Your answer must be an exact transcription of the data, with every picture omitted.

[Opening Entries supplied section]

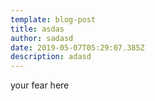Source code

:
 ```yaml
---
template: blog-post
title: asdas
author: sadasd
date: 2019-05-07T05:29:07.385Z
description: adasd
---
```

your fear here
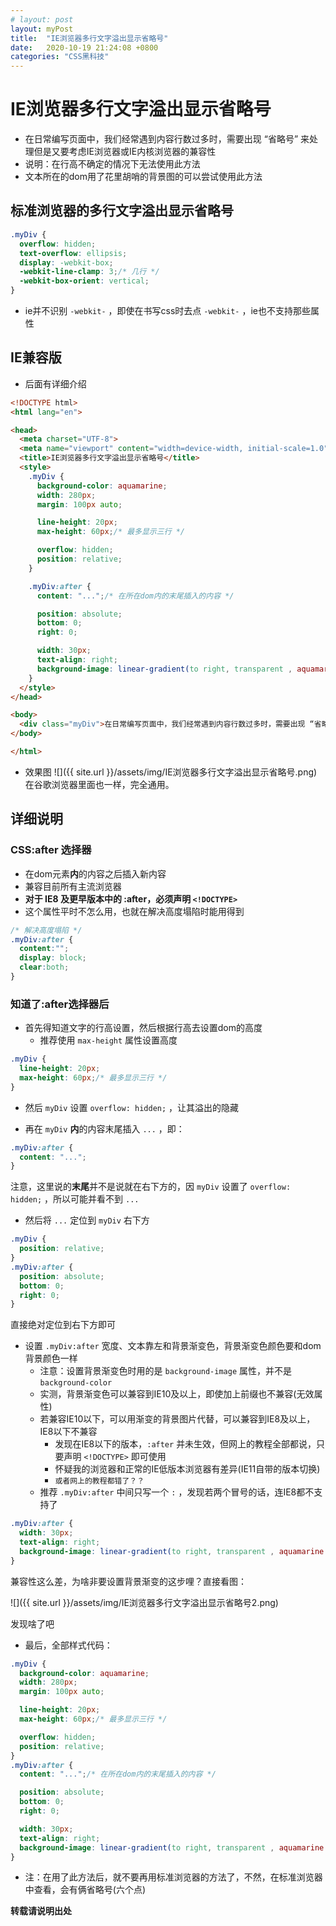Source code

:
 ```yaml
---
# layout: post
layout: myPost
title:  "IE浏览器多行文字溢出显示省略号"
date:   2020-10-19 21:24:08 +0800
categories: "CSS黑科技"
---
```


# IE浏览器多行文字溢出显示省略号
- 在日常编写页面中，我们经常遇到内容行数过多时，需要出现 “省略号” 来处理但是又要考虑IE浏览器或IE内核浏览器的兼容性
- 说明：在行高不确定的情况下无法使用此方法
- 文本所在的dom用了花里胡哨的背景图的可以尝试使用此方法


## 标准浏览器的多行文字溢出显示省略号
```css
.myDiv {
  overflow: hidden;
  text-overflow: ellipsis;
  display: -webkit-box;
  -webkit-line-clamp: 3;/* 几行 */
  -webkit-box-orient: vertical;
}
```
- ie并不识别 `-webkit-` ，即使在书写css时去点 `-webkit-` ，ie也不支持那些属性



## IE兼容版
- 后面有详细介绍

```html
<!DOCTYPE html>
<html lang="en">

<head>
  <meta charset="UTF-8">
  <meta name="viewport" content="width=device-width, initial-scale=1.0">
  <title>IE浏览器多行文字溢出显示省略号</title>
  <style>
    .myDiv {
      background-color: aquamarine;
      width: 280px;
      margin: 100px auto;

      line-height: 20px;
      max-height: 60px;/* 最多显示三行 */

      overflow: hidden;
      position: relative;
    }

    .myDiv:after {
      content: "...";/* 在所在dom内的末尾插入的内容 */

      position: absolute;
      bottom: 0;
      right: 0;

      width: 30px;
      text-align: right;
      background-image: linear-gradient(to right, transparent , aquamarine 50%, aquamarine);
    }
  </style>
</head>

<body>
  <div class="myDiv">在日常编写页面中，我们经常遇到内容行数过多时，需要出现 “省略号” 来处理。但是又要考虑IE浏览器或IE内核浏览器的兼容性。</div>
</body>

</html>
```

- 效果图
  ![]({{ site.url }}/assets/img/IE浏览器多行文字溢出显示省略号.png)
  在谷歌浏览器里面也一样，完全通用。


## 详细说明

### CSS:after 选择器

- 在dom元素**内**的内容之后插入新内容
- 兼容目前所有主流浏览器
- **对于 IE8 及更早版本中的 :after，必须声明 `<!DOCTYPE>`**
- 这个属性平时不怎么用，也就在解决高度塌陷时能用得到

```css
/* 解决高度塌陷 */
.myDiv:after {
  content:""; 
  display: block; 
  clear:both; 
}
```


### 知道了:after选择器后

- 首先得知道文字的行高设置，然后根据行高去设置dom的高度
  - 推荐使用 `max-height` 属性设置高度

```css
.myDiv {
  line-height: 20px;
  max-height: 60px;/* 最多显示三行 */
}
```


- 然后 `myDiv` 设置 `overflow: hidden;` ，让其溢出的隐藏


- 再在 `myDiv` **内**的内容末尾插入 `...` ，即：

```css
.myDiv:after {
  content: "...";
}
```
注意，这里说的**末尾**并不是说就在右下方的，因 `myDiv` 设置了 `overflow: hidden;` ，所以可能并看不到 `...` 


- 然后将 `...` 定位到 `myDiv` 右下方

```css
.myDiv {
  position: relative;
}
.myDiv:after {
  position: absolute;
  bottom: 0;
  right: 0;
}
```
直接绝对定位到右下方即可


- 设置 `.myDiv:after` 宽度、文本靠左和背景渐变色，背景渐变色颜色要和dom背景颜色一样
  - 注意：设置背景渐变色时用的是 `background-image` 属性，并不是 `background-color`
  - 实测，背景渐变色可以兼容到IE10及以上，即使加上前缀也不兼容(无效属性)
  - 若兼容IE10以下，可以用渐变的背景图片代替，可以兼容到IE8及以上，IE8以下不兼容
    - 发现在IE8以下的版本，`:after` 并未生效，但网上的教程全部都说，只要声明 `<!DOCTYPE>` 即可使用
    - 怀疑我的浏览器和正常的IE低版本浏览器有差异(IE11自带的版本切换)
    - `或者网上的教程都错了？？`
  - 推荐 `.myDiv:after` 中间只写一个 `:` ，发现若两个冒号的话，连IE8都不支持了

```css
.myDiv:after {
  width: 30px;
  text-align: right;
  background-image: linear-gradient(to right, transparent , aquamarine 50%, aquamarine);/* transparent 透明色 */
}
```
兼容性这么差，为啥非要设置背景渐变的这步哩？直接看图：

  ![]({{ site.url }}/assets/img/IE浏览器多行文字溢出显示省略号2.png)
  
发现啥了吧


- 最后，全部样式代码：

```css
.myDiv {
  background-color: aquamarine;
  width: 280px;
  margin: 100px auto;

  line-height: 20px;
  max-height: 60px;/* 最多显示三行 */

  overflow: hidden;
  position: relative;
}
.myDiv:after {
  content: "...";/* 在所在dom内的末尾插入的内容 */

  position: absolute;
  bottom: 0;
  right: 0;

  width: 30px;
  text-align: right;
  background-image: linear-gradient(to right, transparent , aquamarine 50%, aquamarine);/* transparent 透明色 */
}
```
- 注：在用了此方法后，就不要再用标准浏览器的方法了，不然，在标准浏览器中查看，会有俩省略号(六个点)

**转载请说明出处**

[Closing Entries supplied section]

◆ **Written answer**:
Source code

:
 ```yaml
---
template: blog-post
title: asdas
author: sadasd
date: 2019-05-07T05:29:07.385Z
description: adasd
---
```

your fear here
Source code

:
 ```yaml
---
# layout: post
layout: myPost
title:  "IE浏览器多行文字溢出显示省略号"
date:   2020-10-19 21:24:08 +0800
categories: "CSS黑科技"
---
```


# IE浏览器多行文字溢出显示省略号
- 在日常编写页面中，我们经常遇到内容行数过多时，需要出现 “省略号” 来处理但是又要考虑IE浏览器或IE内核浏览器的兼容性
- 说明：在行高不确定的情况下无法使用此方法
- 文本所在的dom用了花里胡哨的背景图的可以尝试使用此方法


## 标准浏览器的多行文字溢出显示省略号
```css
.myDiv {
  overflow: hidden;
  text-overflow: ellipsis;
  display: -webkit-box;
  -webkit-line-clamp: 3;/* 几行 */
  -webkit-box-orient: vertical;
}
```
- ie并不识别 `-webkit-` ，即使在书写css时去点 `-webkit-` ，ie也不支持那些属性



## IE兼容版
- 后面有详细介绍

```html
<!DOCTYPE html>
<html lang="en">

<head>
  <meta charset="UTF-8">
  <meta name="viewport" content="width=device-width, initial-scale=1.0">
  <title>IE浏览器多行文字溢出显示省略号</title>
  <style>
    .myDiv {
      background-color: aquamarine;
      width: 280px;
      margin: 100px auto;

      line-height: 20px;
      max-height: 60px;/* 最多显示三行 */

      overflow: hidden;
      position: relative;
    }

    .myDiv:after {
      content: "...";/* 在所在dom内的末尾插入的内容 */

      position: absolute;
      bottom: 0;
      right: 0;

      width: 30px;
      text-align: right;
      background-image: linear-gradient(to right, transparent , aquamarine 50%, aquamarine);
    }
  </style>
</head>

<body>
  <div class="myDiv">在日常编写页面中，我们经常遇到内容行数过多时，需要出现 “省略号” 来处理。但是又要考虑IE浏览器或IE内核浏览器的兼容性。</div>
</body>

</html>
```

- 效果图
  ![]({{ site.url }}/assets/img/IE浏览器多行文字溢出显示省略号.png)
  在谷歌浏览器里面也一样，完全通用。


## 详细说明

### CSS:after 选择器

- 在dom元素**内**的内容之后插入新内容
- 兼容目前所有主流浏览器
- **对于 IE8 及更早版本中的 :after，必须声明 `<!DOCTYPE>`**
- 这个属性平时不怎么用，也就在解决高度塌陷时能用得到

```css
/* 解决高度塌陷 */
.myDiv:after {
  content:""; 
  display: block; 
  clear:both; 
}
```


### 知道了:after选择器后

- 首先得知道文字的行高设置，然后根据行高去设置dom的高度
  - 推荐使用 `max-height` 属性设置高度

```css
.myDiv {
  line-height: 20px;
  max-height: 60px;/* 最多显示三行 */
}
```


- 然后 `myDiv` 设置 `overflow: hidden;` ，让其溢出的隐藏


- 再在 `myDiv` **内**的内容末尾插入 `...` ，即：

```css
.myDiv:after {
  content: "...";
}
```
注意，这里说的**末尾**并不是说就在右下方的，因 `myDiv` 设置了 `overflow: hidden;` ，所以可能并看不到 `...` 


- 然后将 `...` 定位到 `myDiv` 右下方

```css
.myDiv {
  position: relative;
}
.myDiv:after {
  position: absolute;
  bottom: 0;
  right: 0;
}
```
直接绝对定位到右下方即可


- 设置 `.myDiv:after` 宽度、文本靠左和背景渐变色，背景渐变色颜色要和dom背景颜色一样
  - 注意：设置背景渐变色时用的是 `background-image` 属性，并不是 `background-color`
  - 实测，背景渐变色可以兼容到IE10及以上，即使加上前缀也不兼容(无效属性)
  - 若兼容IE10以下，可以用渐变的背景图片代替，可以兼容到IE8及以上，IE8以下不兼容
    - 发现在IE8以下的版本，`:after` 并未生效，但网上的教程全部都说，只要声明 `<!DOCTYPE>` 即可使用
    - 怀疑我的浏览器和正常的IE低版本浏览器有差异(IE11自带的版本切换)
    - `或者网上的教程都错了？？`
  - 推荐 `.myDiv:after` 中间只写一个 `:` ，发现若两个冒号的话，连IE8都不支持了

```css
.myDiv:after {
  width: 30px;
  text-align: right;
  background-image: linear-gradient(to right, transparent , aquamarine 50%, aquamarine);/* transparent 透明色 */
}
```
兼容性这么差，为啥非要设置背景渐变的这步哩？直接看图：

  ![]({{ site.url }}/assets/img/IE浏览器多行文字溢出显示省略号2.png)
  
发现啥了吧


- 最后，全部样式代码：

```css
.myDiv {
  background-color: aquamarine;
  width: 280px;
  margin: 100px auto;

  line-height: 20px;
  max-height: 60px;/* 最多显示三行 */

  overflow: hidden;
  position: relative;
}
.myDiv:after {
  content: "...";/* 在所在dom内的末尾插入的内容 */

  position: absolute;
  bottom: 0;
  right: 0;

  width: 30px;
  text-align: right;
  background-image: linear-gradient(to right, transparent , aquamarine 50%, aquamarine);/* transparent 透明色 */
}
```
- 注：在用了此方法后，就不要再用标准浏览器的方法了，不然，在标准浏览器中查看，会有俩省略号(六个点)

**转载请说明出处**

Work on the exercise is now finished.